--- Raw data Enclosed Below ---

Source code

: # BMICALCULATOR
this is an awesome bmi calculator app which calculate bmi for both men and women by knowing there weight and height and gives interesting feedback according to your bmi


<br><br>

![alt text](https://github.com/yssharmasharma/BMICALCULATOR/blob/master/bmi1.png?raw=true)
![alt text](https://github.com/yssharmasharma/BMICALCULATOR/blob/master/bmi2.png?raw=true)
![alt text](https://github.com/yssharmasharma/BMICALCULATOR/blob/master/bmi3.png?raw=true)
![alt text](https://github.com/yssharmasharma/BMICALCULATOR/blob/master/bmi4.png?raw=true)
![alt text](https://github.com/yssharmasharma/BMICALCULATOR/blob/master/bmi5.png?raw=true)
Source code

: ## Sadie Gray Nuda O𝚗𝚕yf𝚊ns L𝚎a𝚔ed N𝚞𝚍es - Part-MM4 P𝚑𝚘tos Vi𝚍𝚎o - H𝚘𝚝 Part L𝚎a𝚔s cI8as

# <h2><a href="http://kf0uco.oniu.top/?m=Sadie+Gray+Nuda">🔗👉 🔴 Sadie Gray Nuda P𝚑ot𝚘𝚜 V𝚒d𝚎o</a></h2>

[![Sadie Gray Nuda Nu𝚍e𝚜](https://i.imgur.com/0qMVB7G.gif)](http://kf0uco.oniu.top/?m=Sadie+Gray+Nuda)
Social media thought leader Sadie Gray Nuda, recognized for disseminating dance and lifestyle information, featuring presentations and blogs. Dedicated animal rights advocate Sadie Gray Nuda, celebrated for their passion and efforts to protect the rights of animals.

--- End of Enclosed Raw data ---

> How to complete this task:
Transcribe each line above exactly; skip none.

> Finished task:
Source code

: # BMICALCULATOR
this is an awesome bmi calculator app which calculate bmi for both men and women by knowing there weight and height and gives interesting feedback according to your bmi


<br><br>

![alt text](https://github.com/yssharmasharma/BMICALCULATOR/blob/master/bmi1.png?raw=true)
![alt text](https://github.com/yssharmasharma/BMICALCULATOR/blob/master/bmi2.png?raw=true)
![alt text](https://github.com/yssharmasharma/BMICALCULATOR/blob/master/bmi3.png?raw=true)
![alt text](https://github.com/yssharmasharma/BMICALCULATOR/blob/master/bmi4.png?raw=true)
![alt text](https://github.com/yssharmasharma/BMICALCULATOR/blob/master/bmi5.png?raw=true)
Source code

: ## Sadie Gray Nuda O𝚗𝚕yf𝚊ns L𝚎a𝚔ed N𝚞𝚍es - Part-MM4 P𝚑𝚘tos Vi𝚍𝚎o - H𝚘𝚝 Part L𝚎a𝚔s cI8as

# <h2><a href="http://kf0uco.oniu.top/?m=Sadie+Gray+Nuda">🔗👉 🔴 Sadie Gray Nuda P𝚑ot𝚘𝚜 V𝚒d𝚎o</a></h2>

[![Sadie Gray Nuda Nu𝚍e𝚜](https://i.imgur.com/0qMVB7G.gif)](http://kf0uco.oniu.top/?m=Sadie+Gray+Nuda)
Social media thought leader Sadie Gray Nuda, recognized for disseminating dance and lifestyle information, featuring presentations and blogs. Dedicated animal rights advocate Sadie Gray Nuda, celebrated for their passion and efforts to protect the rights of animals.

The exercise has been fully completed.